The Anne Arundel County Board of Education unanimously approved a proposal last month to open a new charter high school in Annapolis.
New Village Academy, a nonprofit school for grades 9-12, was founded by Romey Pittman, a former Annapolis High School educator and the sister of county executive Steuart Pittman.
Romey Pittman, a 25-year veteran in public and charter schools, said New Village will work to address what she calls the “engagement cliff” that occurs between the early years of education and high school, when research shows students begin to feel less engaged in school.
“We need a high school that addresses equity by putting student agency at the center, that breaks down a wall to school to connect student learning to real life and uses the science of motivation as a playbook in designing learning structures and assessments,” Pittman said.
New Village Academy is set to open in fall 2024 with 150 students. It will operate with small class sizes, with each student part of a 14-member “crew” with an adviser who stays with them all four years.

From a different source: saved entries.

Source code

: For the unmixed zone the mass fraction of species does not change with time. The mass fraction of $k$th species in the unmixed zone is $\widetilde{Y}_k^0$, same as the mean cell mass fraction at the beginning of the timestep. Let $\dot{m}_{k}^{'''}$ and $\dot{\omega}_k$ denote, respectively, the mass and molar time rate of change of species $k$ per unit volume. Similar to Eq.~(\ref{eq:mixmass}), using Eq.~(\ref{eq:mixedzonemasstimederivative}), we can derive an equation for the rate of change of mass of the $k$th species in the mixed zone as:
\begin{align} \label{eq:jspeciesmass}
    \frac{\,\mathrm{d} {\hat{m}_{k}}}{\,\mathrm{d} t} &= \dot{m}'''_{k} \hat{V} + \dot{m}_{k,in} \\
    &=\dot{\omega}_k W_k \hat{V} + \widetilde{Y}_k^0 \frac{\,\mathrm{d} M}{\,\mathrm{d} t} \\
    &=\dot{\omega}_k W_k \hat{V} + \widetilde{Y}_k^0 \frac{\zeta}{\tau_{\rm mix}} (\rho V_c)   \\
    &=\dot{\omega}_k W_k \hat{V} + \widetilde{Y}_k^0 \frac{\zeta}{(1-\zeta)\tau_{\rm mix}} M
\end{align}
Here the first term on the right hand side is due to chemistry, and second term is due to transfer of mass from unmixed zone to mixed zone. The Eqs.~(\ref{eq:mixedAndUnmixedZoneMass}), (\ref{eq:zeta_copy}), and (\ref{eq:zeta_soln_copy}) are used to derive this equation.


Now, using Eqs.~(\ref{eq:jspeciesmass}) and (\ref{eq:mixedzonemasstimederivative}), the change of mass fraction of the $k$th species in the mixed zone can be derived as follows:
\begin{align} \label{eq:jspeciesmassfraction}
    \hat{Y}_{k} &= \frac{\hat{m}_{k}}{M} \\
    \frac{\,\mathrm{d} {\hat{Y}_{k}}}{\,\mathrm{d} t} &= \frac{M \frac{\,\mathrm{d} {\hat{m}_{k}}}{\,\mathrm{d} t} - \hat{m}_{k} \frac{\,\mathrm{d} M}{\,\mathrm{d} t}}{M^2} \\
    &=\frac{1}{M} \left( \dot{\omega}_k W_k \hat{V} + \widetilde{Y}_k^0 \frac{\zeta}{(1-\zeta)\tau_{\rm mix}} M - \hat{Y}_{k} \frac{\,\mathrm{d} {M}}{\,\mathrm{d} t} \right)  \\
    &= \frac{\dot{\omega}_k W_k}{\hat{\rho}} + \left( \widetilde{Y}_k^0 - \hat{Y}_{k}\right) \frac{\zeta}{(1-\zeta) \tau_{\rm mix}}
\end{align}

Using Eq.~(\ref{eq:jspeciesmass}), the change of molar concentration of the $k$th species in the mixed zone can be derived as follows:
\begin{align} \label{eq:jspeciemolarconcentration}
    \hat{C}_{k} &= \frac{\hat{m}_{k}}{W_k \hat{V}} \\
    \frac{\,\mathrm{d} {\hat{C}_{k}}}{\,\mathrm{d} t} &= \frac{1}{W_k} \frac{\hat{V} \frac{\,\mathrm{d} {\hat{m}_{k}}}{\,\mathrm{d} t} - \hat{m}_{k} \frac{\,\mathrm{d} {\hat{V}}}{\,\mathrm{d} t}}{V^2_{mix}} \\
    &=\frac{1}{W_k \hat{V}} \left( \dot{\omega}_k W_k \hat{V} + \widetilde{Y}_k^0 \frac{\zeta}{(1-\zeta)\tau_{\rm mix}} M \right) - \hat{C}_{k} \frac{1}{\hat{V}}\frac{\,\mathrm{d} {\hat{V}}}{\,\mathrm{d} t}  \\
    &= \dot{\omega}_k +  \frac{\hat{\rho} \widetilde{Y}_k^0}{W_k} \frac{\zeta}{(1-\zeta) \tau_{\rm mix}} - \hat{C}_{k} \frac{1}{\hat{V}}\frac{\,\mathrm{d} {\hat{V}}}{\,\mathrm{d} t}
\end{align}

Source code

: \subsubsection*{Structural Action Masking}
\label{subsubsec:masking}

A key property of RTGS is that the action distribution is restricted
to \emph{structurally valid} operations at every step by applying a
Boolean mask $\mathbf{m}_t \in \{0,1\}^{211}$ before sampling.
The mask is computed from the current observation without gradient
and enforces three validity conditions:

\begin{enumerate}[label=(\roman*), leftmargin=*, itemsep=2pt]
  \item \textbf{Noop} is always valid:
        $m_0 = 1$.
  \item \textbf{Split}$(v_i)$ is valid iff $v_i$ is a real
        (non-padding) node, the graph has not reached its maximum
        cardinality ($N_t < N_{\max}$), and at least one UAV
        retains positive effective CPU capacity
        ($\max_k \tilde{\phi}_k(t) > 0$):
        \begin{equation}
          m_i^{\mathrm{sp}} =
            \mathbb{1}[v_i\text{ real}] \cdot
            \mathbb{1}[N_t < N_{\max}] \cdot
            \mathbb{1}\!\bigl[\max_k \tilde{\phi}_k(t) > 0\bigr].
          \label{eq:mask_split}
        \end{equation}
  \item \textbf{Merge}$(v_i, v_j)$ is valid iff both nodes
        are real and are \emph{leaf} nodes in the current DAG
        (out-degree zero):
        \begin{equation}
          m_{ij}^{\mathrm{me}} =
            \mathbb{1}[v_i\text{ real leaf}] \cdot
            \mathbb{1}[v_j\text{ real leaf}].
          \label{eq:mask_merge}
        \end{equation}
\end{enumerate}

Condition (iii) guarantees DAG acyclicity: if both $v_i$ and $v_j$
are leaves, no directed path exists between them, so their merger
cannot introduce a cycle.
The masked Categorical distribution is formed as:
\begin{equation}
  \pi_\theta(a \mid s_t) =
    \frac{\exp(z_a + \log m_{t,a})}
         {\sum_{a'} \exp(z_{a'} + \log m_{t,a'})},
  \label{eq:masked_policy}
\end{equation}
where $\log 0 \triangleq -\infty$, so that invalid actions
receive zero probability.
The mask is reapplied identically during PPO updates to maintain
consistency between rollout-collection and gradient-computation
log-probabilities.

The school is in negotiations to lease space in the Westfield Annapolis Mall.
Construction will be funded in part through a $215,000 grant from NewSchools Venture Fund, a nonprofit that donates money to early-stage entrepreneurs who are “reimagining public education,” according to its website.
Though that money will not cover the entire project, which is projected to cost between $3 to $5 million, Pittman said it will help cover facility design, marketing and legal expenses. She also pointed to goals of closing racial, ethnic and economic opportunity gaps in the county. At the school board meeting Aug. 23, Pittman called her planned school “an incubator for innovation,” especially in implementing Blueprint for Maryland’s Future standards for college and career readiness. The idea is to take students into the community and use hands-on projects to teach them core skills they need such as math, history, science and literacy.
Superintendent of Schools Mark Bedell expressed his support for New Village Academy because it aims to include communities that need more attention than the school district may provide.
While Maryland law requires a charter school’s lottery to be available to every family in the county, Pittman is exploring ways to make enrollment more attractive to families with lower incomes, specifically in the Annapolis area.
“I also know that we have pockets inside the school district where we are just not getting it done,” Bedell said. “So when somebody comes to me and they present a model that I think will be a value-add and will make the outcomes and the opportunities a reality for children who may be struggling because they’re not able to thrive under their current conditions, I think we have a responsibility to take a deep look at that.”
A charter school is a publicly funded school authorized to operate through a contract with the Board of Education and is available to parents deciding where to enroll their students.
Board of Education President Joanna Bache Tobin, who represents District 6, has been working for a charter school accreditation consulting group for over a decade. Charter schools were developed with the idea that they could be “laboratories” for different educational models, Tobin said.
“New Village Academy is starting very small, which I think — given its structure and the students that they want to attract — is a good thing,” Tobin said. “As [Superintendent] Bedell said, if they’re meeting the needs of students that we’re not currently meeting the needs of, then we can learn from that as well.”
Pittman started her career as an educator in 1989 teaching at Suitland High School in Prince George’s County for about four years. In 1998 she helped found Fairhaven School in Upper Marlboro, where she taught history, math, Latin and German until 2004 before moving into other work with charter schools.
Pittman returned to the traditional classroom at Annapolis High School in 2019 after her brother was elected into his first term as county executive in 2018.
During the Aug. 23 school board meeting members asked how students would be transported to the school.
Darius Stanton, president of the New Village Academy’s governing board, said Westfield Mall, where the school will be based, is a hub for county and city buses.
Due to the school’s small size Pittman said it would have been financially prohibitive for the school to pay for extra transportation services to bus students.
“Even though we don’t have full coverage across the county, it’s not bad if you compare it with other magnet programs and charters in terms of how kids can access it,” Pittman said of using public transportation.
Despite those concerns, the county school board unanimously approved Bedell’s recommendation to approve Pittman’s application. The next steps are for the school system to work closely with Pittman to establish a lottery and solidify a location to host the school’s operations.